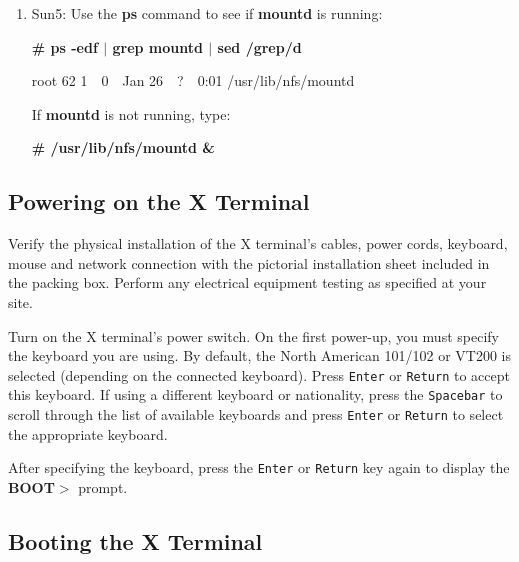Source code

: \documentclass[11pt]{article}
\begin{document}
\begin {enumerate}
{\bf \# ps} {\tt -options} {\bf $|$ grep nfsd $|$ sed /grep/d}

root 62 1\ \ 0\ \ Jan 26\ \ ?\ \ 0:01 nfsd

If {\bf nfsd} is not running, type:

{\bf \# /usr/etc/nfsd 8 \&}

or for Sun5: {\bf \# /usr/lib/nfs/nfsd 8 \&}

If {\bf nfsd} is running, use the {\bf kill} command with the PID to restart
the daemon (the PID is 62 in the preceding {\bf ps} example):

{\bf \# kill -1} {\tt PID}

\item Sun5: Use the {\bf ps} command to see if {\bf mountd} is running:

{\bf \# ps -edf $|$ grep mountd $|$ sed /grep/d}

root 62 1\ \ 0\ \ Jan 26\ \ ?\ \ 0:01 /usr/lib/nfs/mountd

If {\bf mountd} is not running, type:

{\bf \# /usr/lib/nfs/mountd \&}

\end {enumerate}


\subsection {Powering on the X Terminal}

Verify the physical installation of the X terminal's cables, power cords,
keyboard, mouse and network connection with the pictorial installation sheet
included in the packing box. Perform any electrical equipment testing as
specified at your site.

Turn on the X terminal's power switch. On the first power-up, you must specify
the keyboard you are using. By default, the North American 101/102 or VT200 is
selected (depending on the connected keyboard). Press {\tt Enter} or
{\tt Return} to accept this keyboard. If using a different keyboard or
nationality, press the {\tt Spacebar} to scroll through the list of available
keyboards and press {\tt Enter} or {\tt Return} to select the appropriate
keyboard.

After specifying the keyboard, press the {\tt Enter} or {\tt Return} key again
to display the {\bf BOOT$>$} prompt.

\subsection {Booting the X Terminal}
\end{document}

**THE TASK**
Line by line, transcribe the records exactly, omitting the images.

**ANSWER**
Source code

: \documentclass[11pt]{article}
\begin{document}
\begin {enumerate}
{\bf \# ps} {\tt -options} {\bf $|$ grep nfsd $|$ sed /grep/d}

root 62 1\ \ 0\ \ Jan 26\ \ ?\ \ 0:01 nfsd

If {\bf nfsd} is not running, type:

{\bf \# /usr/etc/nfsd 8 \&}

or for Sun5: {\bf \# /usr/lib/nfs/nfsd 8 \&}

If {\bf nfsd} is running, use the {\bf kill} command with the PID to restart
the daemon (the PID is 62 in the preceding {\bf ps} example):

{\bf \# kill -1} {\tt PID}

\item Sun5: Use the {\bf ps} command to see if {\bf mountd} is running:

{\bf \# ps -edf $|$ grep mountd $|$ sed /grep/d}

root 62 1\ \ 0\ \ Jan 26\ \ ?\ \ 0:01 /usr/lib/nfs/mountd

If {\bf mountd} is not running, type:

{\bf \# /usr/lib/nfs/mountd \&}

\end {enumerate}


\subsection {Powering on the X Terminal}

Verify the physical installation of the X terminal's cables, power cords,
keyboard, mouse and network connection with the pictorial installation sheet
included in the packing box. Perform any electrical equipment testing as
specified at your site.

Turn on the X terminal's power switch. On the first power-up, you must specify
the keyboard you are using. By default, the North American 101/102 or VT200 is
selected (depending on the connected keyboard). Press {\tt Enter} or
{\tt Return} to accept this keyboard. If using a different keyboard or
nationality, press the {\tt Spacebar} to scroll through the list of available
keyboards and press {\tt Enter} or {\tt Return} to select the appropriate
keyboard.

After specifying the keyboard, press the {\tt Enter} or {\tt Return} key again
to display the {\bf BOOT$>$} prompt.

\subsection {Booting the X Terminal}
\end{document}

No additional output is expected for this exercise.